Course overview

What’s this?

This is a first-day-of-class overview of the fall 2018 edition of CMPS290S (“Languages and Abstractions for Distributed Programming”), a graduate seminar course in the Computer Science and Engineering Department at the UC Santa Cruz Baskin School of Engineering.

Instructor

Hi, I’m Lindsey Kuper!

Email: lkuper@ucsc.edu
Office location: Engineering 2, Room 349B
Office hours: Wednesdays and Fridays, 11am-noon, or by appointment (email me)
Research areas: Programming languages, distributed systems, parallelism, concurrency, verification

A few essential details about the course

5-unit graduate seminar course (i.e., a course where we read, present, and discuss research papers)
The “S” in the course number stands for “systems”, but don’t read too much into it (roughly half the papers we read will be from programming-languages venues)
Class meets Mondays, Wednesdays, and Fridays, 1:20-2:25pm, Porter Acad 241 (in the Porter “D-Building”, a 12m30s walk from Science Hill)
No final exam, although you should save the time slot (8-11am on Wednesday, December 12) for a social event
Course web page: https://decomposition.al/CMPS290S-2018-09/
Course GitHub repo: https://github.com/lkuper/CMPS290S-2018-09/
This document: https://decomposition.al/CMPS290S-2018-09/course-overview.html

What’s this course about?

Theory and practice of distributed programming from a programming-languages perspective.

Topics we’ll spend significant time on:

The CAP trade-off
Consistency models
Replicated data types
Combining consistencies
Languages and frameworks for distribution
Abstractions for configuration management

The readings page has the current schedule of readings.

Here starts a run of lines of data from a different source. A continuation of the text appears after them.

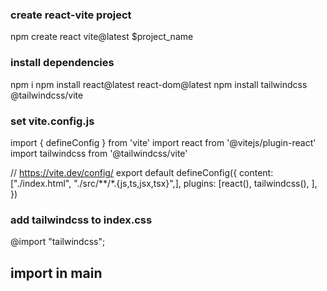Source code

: ### create react-vite project

npm create react vite@latest $project_name

### install dependencies

npm i
npm install react@latest react-dom@latest
npm install tailwindcss @tailwindcss/vite

### set vite.config.js

import { defineConfig } from 'vite'
import react from '@vitejs/plugin-react'
import tailwindcss from '@tailwindcss/vite'

// https://vite.dev/config/
export default defineConfig({
content: ["./index.html",
"./src/**/*.{js,ts,jsx,tsx}",],
plugins: [react(),
tailwindcss(),
],
})

### add tailwindcss to index.css

@import "tailwindcss";

## import in main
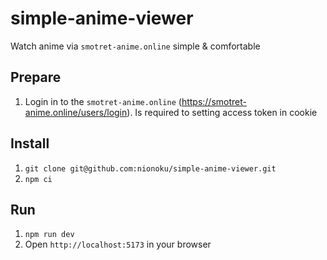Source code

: # simple-anime-viewer

Watch anime via `smotret-anime.online` simple & comfortable

## Prepare

1. Login in to the `smotret-anime.online` (<https://smotret-anime.online/users/login>). Is required to setting access token in cookie

## Install

1. `git clone git@github.com:nionoku/simple-anime-viewer.git`
2. `npm ci`

## Run

1. `npm run dev`
2. Open `http://localhost:5173` in your browser
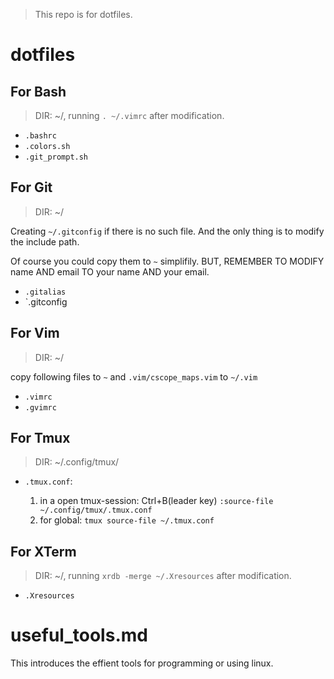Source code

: > This repo is for dotfiles.

# dotfiles

## For Bash

> DIR: ~/, running `. ~/.vimrc` after modification.

- `.bashrc`
- `.colors.sh`
- `.git_prompt.sh`

## For Git

> DIR: ~/

Creating `~/.gitconfig` if there is no such file.
And the only thing is to modify the include path.

Of course you could copy them to `~` simplifily.
BUT, REMEMBER TO MODIFY name AND email TO your name AND your email.

- `.gitalias`
- `.gitconfig

## For Vim

> DIR: ~/

copy following files to `~` and `.vim/cscope_maps.vim` to `~/.vim`

- `.vimrc`
- `.gvimrc`

## For Tmux

> DIR: ~/.config/tmux/

- `.tmux.conf`:

    1. in a open tmux-session: Ctrl+B(leader key) `:source-file ~/.config/tmux/.tmux.conf`
    2. for global:  `tmux source-file ~/.tmux.conf`

## For XTerm

> DIR: ~/, running `xrdb -merge ~/.Xresources` after modification.

- `.Xresources`

# useful_tools.md

This introduces the effient tools for programming or using linux.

“Official” course description

This graduate seminar course explores the theory and practice of distributed programming from a programming-languages perspective. We will focus on programming models, language-level abstractions, and verification techniques that attempt to tame the many complexities of distributed systems: inevitable failures of the underlying hardware or network; communication latency resulting from the distance between nodes; the challenge of scaling to handle ever-larger amounts of work; and more. Most of the work in the course will consist of reading classic and recent papers from the academic literature, writing short responses to the readings, and discussing them in class. Furthermore, every participant in the course will contribute to a public group blog where we will share what we learn with a broader audience.

There’s more than one reasonable way to approach such a course. We could spend all our time on process calculi and only make a small dent in the literature. Or we could spend all our time on large-scale distributed data processing and only make a small dent in the literature.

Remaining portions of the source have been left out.